And for some applications, paper remains the best technology. It’s what I recommend to fuzzy-thinking friends who’ve allowed their multi-tasking devices to re-map their minds (or at least their attention spans). Start working on paper. Write things down. Let the page give you focus and clarity.
Paper is a great way to capture ideas. Where it excels, though, is in developing them. As a writer, I keep a journal. This is a fancy word for a bunch of paper bound in book form where I write down quotes, ideas, outlines, even drafts. I just happen to have reached the end of a journal I began about a year ago. Flipping back through the pages, I can see the development of ideas over time. Some of them went nowhere, some turned into articles or stories. In this journal there are about four or five novels in planning, too.

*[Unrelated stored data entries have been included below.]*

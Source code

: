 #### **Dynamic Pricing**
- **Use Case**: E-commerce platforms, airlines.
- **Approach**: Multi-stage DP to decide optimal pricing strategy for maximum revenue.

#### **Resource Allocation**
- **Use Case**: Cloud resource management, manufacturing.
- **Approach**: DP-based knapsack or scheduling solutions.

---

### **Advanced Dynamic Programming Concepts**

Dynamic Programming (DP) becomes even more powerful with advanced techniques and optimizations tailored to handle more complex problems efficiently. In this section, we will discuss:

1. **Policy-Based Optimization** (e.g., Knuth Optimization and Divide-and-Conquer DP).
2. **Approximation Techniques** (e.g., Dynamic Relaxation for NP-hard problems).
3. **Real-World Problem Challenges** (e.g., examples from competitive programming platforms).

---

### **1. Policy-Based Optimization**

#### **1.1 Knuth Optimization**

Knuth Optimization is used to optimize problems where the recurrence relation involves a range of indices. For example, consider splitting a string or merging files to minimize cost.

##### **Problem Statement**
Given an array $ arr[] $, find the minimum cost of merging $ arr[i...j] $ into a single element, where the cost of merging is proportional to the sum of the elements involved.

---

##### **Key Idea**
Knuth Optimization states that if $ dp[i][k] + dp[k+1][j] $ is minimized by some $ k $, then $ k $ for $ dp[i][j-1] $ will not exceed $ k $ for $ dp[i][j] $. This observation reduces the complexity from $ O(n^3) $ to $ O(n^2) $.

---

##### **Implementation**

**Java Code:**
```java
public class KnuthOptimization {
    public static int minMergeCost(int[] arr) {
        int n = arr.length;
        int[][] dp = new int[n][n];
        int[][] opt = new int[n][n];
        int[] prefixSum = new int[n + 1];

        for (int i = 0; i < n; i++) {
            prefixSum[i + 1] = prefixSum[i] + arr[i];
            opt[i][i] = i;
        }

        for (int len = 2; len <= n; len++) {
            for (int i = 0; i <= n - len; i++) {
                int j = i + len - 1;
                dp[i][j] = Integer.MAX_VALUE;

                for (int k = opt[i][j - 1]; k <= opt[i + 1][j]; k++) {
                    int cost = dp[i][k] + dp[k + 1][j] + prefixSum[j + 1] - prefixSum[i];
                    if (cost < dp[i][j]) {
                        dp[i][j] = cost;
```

On my desk you’ll find legal pads, spiral notebooks, looseleaf paper, notecards. They all have their uses, but to me, the highest refinement of the technology is the bound blank book. It’s portable. It encourages lengthy entries. It’s archival. Since I use fountain pens I have to be choosy about paper quality (the liquid ink used in fountain pens and rollerballs will bleed through bad paper). As much as I love the idea of Moleskine, they’re out thanks to the iffy paper. I use Apica notebooks and Rhodia spiral pads, both of which are fountain pen friendly and affordable.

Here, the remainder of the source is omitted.